Syrian Family killed in potential Us airstrike
Eight Syrian family members died in an airstrike that appeared to have been launched by a U.S.- led coalition on Monday.
The family was fleeing a fight between U.S.-allied Syrian forces and the Islamic State in a northern Syrian town called Tabqa. The family’s vehicle was struck and five children died. The Britain-based Syrian Observatory for Human Rights reported that the children were between the ages of six months and 15 years old.
Tabqa is largely under IS control with only U.S. backed Syrian forces flying missions over it. The U.S. and its allies are trying to remove IS from Tabqa before moving forward to Raqqa, the de facto capital of IS.
The U.S. and allies entered Tabqa on Monday to remove IS, but it still remains under jihadi group’s control.
New Orleans relocates confederate memorials
New Orleans began the first of four controversial scheduled relocation of Confederate memorials early Monday morning. Workers were reported to have been wearing masks and tactical vests with police snipers positioned on rooftops nearby.
The relocation came after years of public debates and legal battles since city officials attempted to move the monuments in 2015. Last month a federal judge in Louisiana affirmed the city’s right to remove the monuments and the city shortly gained private funding to complete the project.
The city released a statement that said the monuments would be removed because they “failed to appropriately reflect the values of diversity and inclusion that make New Orleans strong today.”

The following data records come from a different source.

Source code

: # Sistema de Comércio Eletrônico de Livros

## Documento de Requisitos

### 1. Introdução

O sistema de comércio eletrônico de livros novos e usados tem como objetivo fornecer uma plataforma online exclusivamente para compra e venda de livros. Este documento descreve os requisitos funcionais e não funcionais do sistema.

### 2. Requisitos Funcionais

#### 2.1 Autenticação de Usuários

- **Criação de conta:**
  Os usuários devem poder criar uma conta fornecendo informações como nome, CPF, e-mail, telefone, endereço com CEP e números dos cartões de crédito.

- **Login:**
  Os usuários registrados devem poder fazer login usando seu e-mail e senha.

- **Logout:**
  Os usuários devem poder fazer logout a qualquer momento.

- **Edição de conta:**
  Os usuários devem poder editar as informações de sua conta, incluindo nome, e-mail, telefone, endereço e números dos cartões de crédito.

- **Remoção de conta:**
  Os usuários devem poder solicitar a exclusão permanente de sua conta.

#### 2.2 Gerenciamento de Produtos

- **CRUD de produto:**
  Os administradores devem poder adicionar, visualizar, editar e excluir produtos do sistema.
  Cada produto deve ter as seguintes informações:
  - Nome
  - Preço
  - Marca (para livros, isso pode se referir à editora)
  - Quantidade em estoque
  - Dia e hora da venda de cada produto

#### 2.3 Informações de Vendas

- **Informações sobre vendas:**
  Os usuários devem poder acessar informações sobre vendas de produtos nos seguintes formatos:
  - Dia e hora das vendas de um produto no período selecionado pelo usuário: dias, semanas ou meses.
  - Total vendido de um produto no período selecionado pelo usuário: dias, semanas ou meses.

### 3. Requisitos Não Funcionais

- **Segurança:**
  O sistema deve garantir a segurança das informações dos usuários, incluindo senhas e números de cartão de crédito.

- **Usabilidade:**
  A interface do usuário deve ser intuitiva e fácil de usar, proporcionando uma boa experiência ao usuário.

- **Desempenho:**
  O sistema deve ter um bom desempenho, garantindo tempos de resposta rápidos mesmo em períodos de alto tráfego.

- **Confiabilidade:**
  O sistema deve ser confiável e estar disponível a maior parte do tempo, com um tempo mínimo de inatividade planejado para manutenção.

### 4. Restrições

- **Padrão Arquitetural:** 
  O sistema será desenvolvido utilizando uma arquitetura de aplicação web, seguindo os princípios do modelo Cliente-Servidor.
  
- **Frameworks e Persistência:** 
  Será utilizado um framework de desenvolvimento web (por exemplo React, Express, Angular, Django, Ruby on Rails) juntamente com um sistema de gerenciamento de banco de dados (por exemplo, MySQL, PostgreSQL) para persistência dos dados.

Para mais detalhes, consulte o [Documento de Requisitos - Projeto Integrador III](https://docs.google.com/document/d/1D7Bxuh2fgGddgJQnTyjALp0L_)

New Orleans Mayor Mitch Landrieu said the relocation of the Confederate memorials are not a political move or retaliation against a specific group, but instead show that the city can understand and reconcile and choose a better future.
The Battle of Liberty Place monument was the first to be removed and the project began a few hours before sunrise on Monday morning. The monument was erected in 1891 to mark a deadly fight between members of the “Crescent City White League” and state militia that included officers from the police force.
Courts declare mistrial for men in bundy case
A United States District Court Judge declared a mistrial on Monday against four men who had allegedly turned against federal agents during the Bundy Ranch standoff in 2014.
U.S. District Court Judge Gloria Navarro said the men would be retried on June 26.
Among the men accused of taking up arms against federal agents in the Bundy Ranch standoff, were two defendants that were convicted on multiple counts. The jury could not reach a unanimous verdict against the other four individuals.
The case on Monday was the first of three trials scheduled to be charged in the standoff.
For decades the BLM ordered Cliven Bundy to remove his cattle from federal lands and obtained a court order to seize his cattle in 2014 as a payment for more than $1 million unpaid grazing fees. The order resulted in a standoff between cattle ranchers, anti-government protesters and militia members against the Bureau of Land Management.